Problem requirements
Would you output the following records verbatim and skip the images in them?

Supplied entries
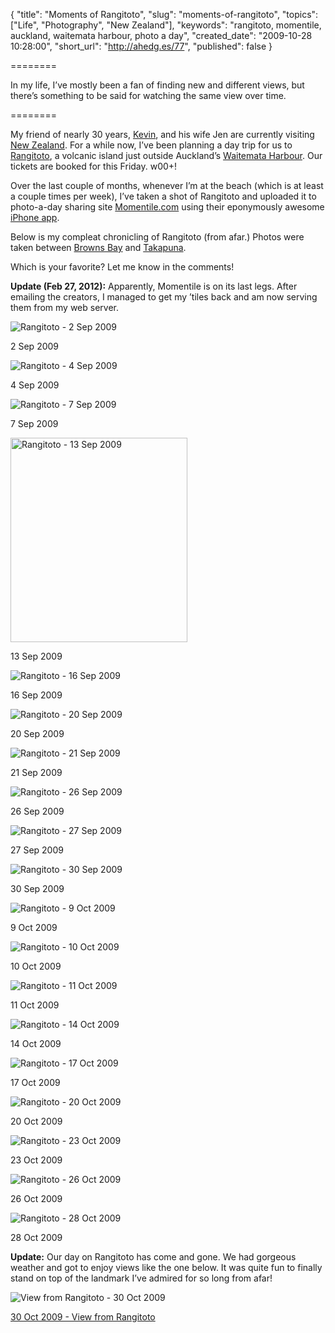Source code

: {
  "title": "Moments of Rangitoto",
  "slug": "moments-of-rangitoto",
  "topics": ["Life", "Photography", "New Zealand"],
  "keywords": "rangitoto, momentile, auckland, waitemata harbour, photo a day",
  "created_date": "2009-10-28 10:28:00",
  "short_url": "http://ahedg.es/77",
  "published": false
}

========

In my life, I&#8217;ve mostly been a fan of finding new and different views, but there&#8217;s something to be said for watching the same view over time.

========

<p class="outdent">My friend of nearly 30 years, <a href="http://twitter.com/kvnbishop">Kevin</a>, and his wife Jen are currently visiting <a href="http://segdeha.com/kiwiculture/">New Zealand</a>. For a while now, I&#8217;ve been planning a day trip for us to <a href="http://en.wikipedia.org/wiki/Rangitoto">Rangitoto</a>, a volcanic island just outside Auckland&#8217;s <a href="http://en.wikipedia.org/wiki/Waitemata_Harbour">Waitemata Harbour</a>. Our tickets are booked for this Friday. w00+!</p>
<p>Over the last couple of months, whenever I&#8217;m at the beach (which is at least a couple times per week), I&#8217;ve taken a shot of Rangitoto and uploaded it to photo-a-day sharing site <a href="http://momentile.com">Momentile.com</a> using their eponymously awesome <a href="http://itunes.apple.com/WebObjects/MZStore.woa/wa/viewSoftware?id=313392196&mt=8">iPhone app</a>.</p>
<p>Below is my compleat chronicling of Rangitoto (from afar.) Photos were taken between <a href="http://maps.google.com/maps?f=q&source=s_q&hl=en&geocode=&q=Browns+Bay,+New+Zealand&sll=37.0625,-95.677068&sspn=56.462693,84.638672=UTF8&hq=&hnear=Browns+Bay,+New+Zealand&ll=-36.716524,174.748982&spn=0.028278,0.041327&z=15&layer=c&cbll=-36.716433,174.748982&panoid=CRGSqdrg3lfksH5QFy4tYg&cbp=12,103.74,,0,5">Browns Bay</a> and <a href="http://maps.google.com/maps?f=q&source=s_q&hl=en&geocode=&q=takapuna,+New+Zealand&sll=-36.716433,174.748982&sspn=0.028415,0.041327&ie=UTF8&hq=&hnear=Takapuna,+New+Zealand&ll=-36.787051,174.770594&spn=0.028252,0.041327&z=15&layer=c&cbll=-36.787992,174.775192&panoid=f61xCM8r_k4KWQ1gMfghvw&cbp=12,73.6,,0,8.27">Takapuna</a>.</p>
<p>Which is your favorite? Let me know in the comments!</p>

<p><strong>Update (Feb 27, 2012):</strong> Apparently, Momentile is on its last legs. After emailing the creators, I managed to get my &#8217;tiles back and am now serving them from my web server.</p>

<div class="photo-left">
    <p>
        <img src="/assets/imgs/tiles/2009-09-02.jpg" alt="Rangitoto - 2 Sep 2009">
    </p>
</div>
<p>2 Sep 2009</p>
<div style="clear: left;"></div>

<div class="photo-left">
    <p>
        <img src="/assets/imgs/tiles/2009-09-04.jpg" alt="Rangitoto - 4 Sep 2009">
    </p>
</div>
<p>4 Sep 2009</p>
<div style="clear: left;"></div>

<div class="photo-left">
    <p>
        <img src="/assets/imgs/tiles/2009-09-07.jpg" alt="Rangitoto - 7 Sep 2009">
    </p>
</div>
<p>7 Sep 2009</p>
<div style="clear: left;"></div>

<div class="photo-left">
    <p>
        <img style="width: 283px;height: 327px;" src="/assets/imgs/tiles/2009-09-13.jpg" alt="Rangitoto - 13 Sep 2009">
    </p>
</div>
<p>13 Sep 2009</p>
<div style="clear: left;"></div>

<div class="photo-left">
    <p>
        <img src="/assets/imgs/tiles/2009-09-16.jpg" alt="Rangitoto - 16 Sep 2009">
    </p>
</div>
<p>16 Sep 2009</p>
<div style="clear: left;"></div>

<div class="photo-left">
    <p>
        <img src="/assets/imgs/tiles/2009-09-20.jpg" alt="Rangitoto - 20 Sep 2009">
    </p>
</div>
<p>20 Sep 2009</p>
<div style="clear: left;"></div>

<div class="photo-left">
    <p>
        <img src="/assets/imgs/tiles/2009-09-21.jpg" alt="Rangitoto - 21 Sep 2009">
    </p>
</div>
<p>21 Sep 2009</p>
<div style="clear: left;"></div>

<div class="photo-left">
    <p>
        <img src="/assets/imgs/tiles/2009-09-26.jpg" alt="Rangitoto - 26 Sep 2009">
    </p>
</div>
<p>26 Sep 2009</p>
<div style="clear: left;"></div>

<div class="photo-left">
    <p>
        <img src="/assets/imgs/tiles/2009-09-27.jpg" alt="Rangitoto - 27 Sep 2009">
    </p>
</div>
<p>27 Sep 2009</p>
<div style="clear: left;"></div>

<div class="photo-left">
    <p>
        <img src="/assets/imgs/tiles/2009-09-30.jpg" alt="Rangitoto - 30 Sep 2009">
    </p>
</div>
<p>30 Sep 2009</p>
<div style="clear: left;"></div>

<div class="photo-left">
    <p>
        <img src="/assets/imgs/tiles/2009-10-09.jpg" alt="Rangitoto - 9 Oct 2009">
    </p>
</div>
<p>9 Oct 2009</p>
<div style="clear: left;"></div>

<div class="photo-left">
    <p>
        <img src="/assets/imgs/tiles/2009-10-10.jpg" alt="Rangitoto - 10 Oct 2009">
    </p>
</div>
<p>10 Oct 2009</p>
<div style="clear: left;"></div>

<div class="photo-left">
    <p>
        <img src="/assets/imgs/tiles/2009-10-11.jpg" alt="Rangitoto - 11 Oct 2009">
    </p>
</div>
<p>11 Oct 2009</p>
<div style="clear: left;"></div>

<div class="photo-left">
    <p>
        <img src="/assets/imgs/tiles/2009-10-14.jpg" alt="Rangitoto - 14 Oct 2009">
    </p>
</div>
<p>14 Oct 2009</p>
<div style="clear: left;"></div>

<div class="photo-left">
    <p>
        <img src="/assets/imgs/tiles/2009-10-17.jpg" alt="Rangitoto - 17 Oct 2009">
    </p>
</div>
<p>17 Oct 2009</p>
<div style="clear: left;"></div>

<div class="photo-left">
    <p>
        <img src="/assets/imgs/tiles/2009-10-20.jpg" alt="Rangitoto - 20 Oct 2009">
    </p>
</div>
<p>20 Oct 2009</p>
<div style="clear: left;"></div>

<div class="photo-left">
    <p>
        <img src="/assets/imgs/tiles/2009-10-23.jpg" alt="Rangitoto - 23 Oct 2009">
    </p>
</div>
<p>23 Oct 2009</p>
<div style="clear: left;"></div>

<div class="photo-left">
    <p>
        <img src="/assets/imgs/tiles/2009-10-26.jpg" alt="Rangitoto - 26 Oct 2009">
    </p>
</div>
<p>26 Oct 2009</p>
<div style="clear: left;"></div>

<div class="photo-left">
    <p>
        <img src="/assets/imgs/tiles/2009-10-28.jpg" alt="Rangitoto - 28 Oct 2009">
    </p>
</div>
<p>28 Oct 2009</p>
<div style="clear: left;"></div>

<p><strong>Update:</strong> Our day on Rangitoto has come and gone. We had gorgeous weather and got to enjoy views like the one below. It was quite fun to finally stand on top of the landmark I&#8217;ve admired for so long from afar!</p>

<div class="photo-left">
    <p>
        <img src="http://static.zooomr.com/images/8435850_782e889139.jpg" alt="View from Rangitoto - 30 Oct 2009">
    </p>
</div>
<p><a href="http://www.zooomr.com/photos/newfangledtelegraph/8435850/">30 Oct 2009 - View from Rangitoto</a></p>
<div style="clear: left;"></div>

Written reply
Source code

: {
  "title": "Moments of Rangitoto",
  "slug": "moments-of-rangitoto",
  "topics": ["Life", "Photography", "New Zealand"],
  "keywords": "rangitoto, momentile, auckland, waitemata harbour, photo a day",
  "created_date": "2009-10-28 10:28:00",
  "short_url": "http://ahedg.es/77",
  "published": false
}

========

In my life, I&#8217;ve mostly been a fan of finding new and different views, but there&#8217;s something to be said for watching the same view over time.

========

<p class="outdent">My friend of nearly 30 years, <a href="http://twitter.com/kvnbishop">Kevin</a>, and his wife Jen are currently visiting <a href="http://segdeha.com/kiwiculture/">New Zealand</a>. For a while now, I&#8217;ve been planning a day trip for us to <a href="http://en.wikipedia.org/wiki/Rangitoto">Rangitoto</a>, a volcanic island just outside Auckland&#8217;s <a href="http://en.wikipedia.org/wiki/Waitemata_Harbour">Waitemata Harbour</a>. Our tickets are booked for this Friday. w00+!</p>
<p>Over the last couple of months, whenever I&#8217;m at the beach (which is at least a couple times per week), I&#8217;ve taken a shot of Rangitoto and uploaded it to photo-a-day sharing site <a href="http://momentile.com">Momentile.com</a> using their eponymously awesome <a href="http://itunes.apple.com/WebObjects/MZStore.woa/wa/viewSoftware?id=313392196&mt=8">iPhone app</a>.</p>
<p>Below is my compleat chronicling of Rangitoto (from afar.) Photos were taken between <a href="http://maps.google.com/maps?f=q&source=s_q&hl=en&geocode=&q=Browns+Bay,+New+Zealand&sll=37.0625,-95.677068&sspn=56.462693,84.638672=UTF8&hq=&hnear=Browns+Bay,+New+Zealand&ll=-36.716524,174.748982&spn=0.028278,0.041327&z=15&layer=c&cbll=-36.716433,174.748982&panoid=CRGSqdrg3lfksH5QFy4tYg&cbp=12,103.74,,0,5">Browns Bay</a> and <a href="http://maps.google.com/maps?f=q&source=s_q&hl=en&geocode=&q=takapuna,+New+Zealand&sll=-36.716433,174.748982&sspn=0.028415,0.041327&ie=UTF8&hq=&hnear=Takapuna,+New+Zealand&ll=-36.787051,174.770594&spn=0.028252,0.041327&z=15&layer=c&cbll=-36.787992,174.775192&panoid=f61xCM8r_k4KWQ1gMfghvw&cbp=12,73.6,,0,8.27">Takapuna</a>.</p>
<p>Which is your favorite? Let me know in the comments!</p>

<p><strong>Update (Feb 27, 2012):</strong> Apparently, Momentile is on its last legs. After emailing the creators, I managed to get my &#8217;tiles back and am now serving them from my web server.</p>

<div class="photo-left">
    <p>
        <img src="/assets/imgs/tiles/2009-09-02.jpg" alt="Rangitoto - 2 Sep 2009">
    </p>
</div>
<p>2 Sep 2009</p>
<div style="clear: left;"></div>

<div class="photo-left">
    <p>
        <img src="/assets/imgs/tiles/2009-09-04.jpg" alt="Rangitoto - 4 Sep 2009">
    </p>
</div>
<p>4 Sep 2009</p>
<div style="clear: left;"></div>

<div class="photo-left">
    <p>
        <img src="/assets/imgs/tiles/2009-09-07.jpg" alt="Rangitoto - 7 Sep 2009">
    </p>
</div>
<p>7 Sep 2009</p>
<div style="clear: left;"></div>

<div class="photo-left">
    <p>
        <img style="width: 283px;height: 327px;" src="/assets/imgs/tiles/2009-09-13.jpg" alt="Rangitoto - 13 Sep 2009">
    </p>
</div>
<p>13 Sep 2009</p>
<div style="clear: left;"></div>

<div class="photo-left">
    <p>
        <img src="/assets/imgs/tiles/2009-09-16.jpg" alt="Rangitoto - 16 Sep 2009">
    </p>
</div>
<p>16 Sep 2009</p>
<div style="clear: left;"></div>

<div class="photo-left">
    <p>
        <img src="/assets/imgs/tiles/2009-09-20.jpg" alt="Rangitoto - 20 Sep 2009">
    </p>
</div>
<p>20 Sep 2009</p>
<div style="clear: left;"></div>

<div class="photo-left">
    <p>
        <img src="/assets/imgs/tiles/2009-09-21.jpg" alt="Rangitoto - 21 Sep 2009">
    </p>
</div>
<p>21 Sep 2009</p>
<div style="clear: left;"></div>

<div class="photo-left">
    <p>
        <img src="/assets/imgs/tiles/2009-09-26.jpg" alt="Rangitoto - 26 Sep 2009">
    </p>
</div>
<p>26 Sep 2009</p>
<div style="clear: left;"></div>

<div class="photo-left">
    <p>
        <img src="/assets/imgs/tiles/2009-09-27.jpg" alt="Rangitoto - 27 Sep 2009">
    </p>
</div>
<p>27 Sep 2009</p>
<div style="clear: left;"></div>

<div class="photo-left">
    <p>
        <img src="/assets/imgs/tiles/2009-09-30.jpg" alt="Rangitoto - 30 Sep 2009">
    </p>
</div>
<p>30 Sep 2009</p>
<div style="clear: left;"></div>

<div class="photo-left">
    <p>
        <img src="/assets/imgs/tiles/2009-10-09.jpg" alt="Rangitoto - 9 Oct 2009">
    </p>
</div>
<p>9 Oct 2009</p>
<div style="clear: left;"></div>

<div class="photo-left">
    <p>
        <img src="/assets/imgs/tiles/2009-10-10.jpg" alt="Rangitoto - 10 Oct 2009">
    </p>
</div>
<p>10 Oct 2009</p>
<div style="clear: left;"></div>

<div class="photo-left">
    <p>
        <img src="/assets/imgs/tiles/2009-10-11.jpg" alt="Rangitoto - 11 Oct 2009">
    </p>
</div>
<p>11 Oct 2009</p>
<div style="clear: left;"></div>

<div class="photo-left">
    <p>
        <img src="/assets/imgs/tiles/2009-10-14.jpg" alt="Rangitoto - 14 Oct 2009">
    </p>
</div>
<p>14 Oct 2009</p>
<div style="clear: left;"></div>

<div class="photo-left">
    <p>
        <img src="/assets/imgs/tiles/2009-10-17.jpg" alt="Rangitoto - 17 Oct 2009">
    </p>
</div>
<p>17 Oct 2009</p>
<div style="clear: left;"></div>

<div class="photo-left">
    <p>
        <img src="/assets/imgs/tiles/2009-10-20.jpg" alt="Rangitoto - 20 Oct 2009">
    </p>
</div>
<p>20 Oct 2009</p>
<div style="clear: left;"></div>

<div class="photo-left">
    <p>
        <img src="/assets/imgs/tiles/2009-10-23.jpg" alt="Rangitoto - 23 Oct 2009">
    </p>
</div>
<p>23 Oct 2009</p>
<div style="clear: left;"></div>

<div class="photo-left">
    <p>
        <img src="/assets/imgs/tiles/2009-10-26.jpg" alt="Rangitoto - 26 Oct 2009">
    </p>
</div>
<p>26 Oct 2009</p>
<div style="clear: left;"></div>

<div class="photo-left">
    <p>
        <img src="/assets/imgs/tiles/2009-10-28.jpg" alt="Rangitoto - 28 Oct 2009">
    </p>
</div>
<p>28 Oct 2009</p>
<div style="clear: left;"></div>

<p><strong>Update:</strong> Our day on Rangitoto has come and gone. We had gorgeous weather and got to enjoy views like the one below. It was quite fun to finally stand on top of the landmark I&#8217;ve admired for so long from afar!</p>

<div class="photo-left">
    <p>
        <img src="http://static.zooomr.com/images/8435850_782e889139.jpg" alt="View from Rangitoto - 30 Oct 2009">
    </p>
</div>
<p><a href="http://www.zooomr.com/photos/newfangledtelegraph/8435850/">30 Oct 2009 - View from Rangitoto</a></p>
<div style="clear: left;"></div>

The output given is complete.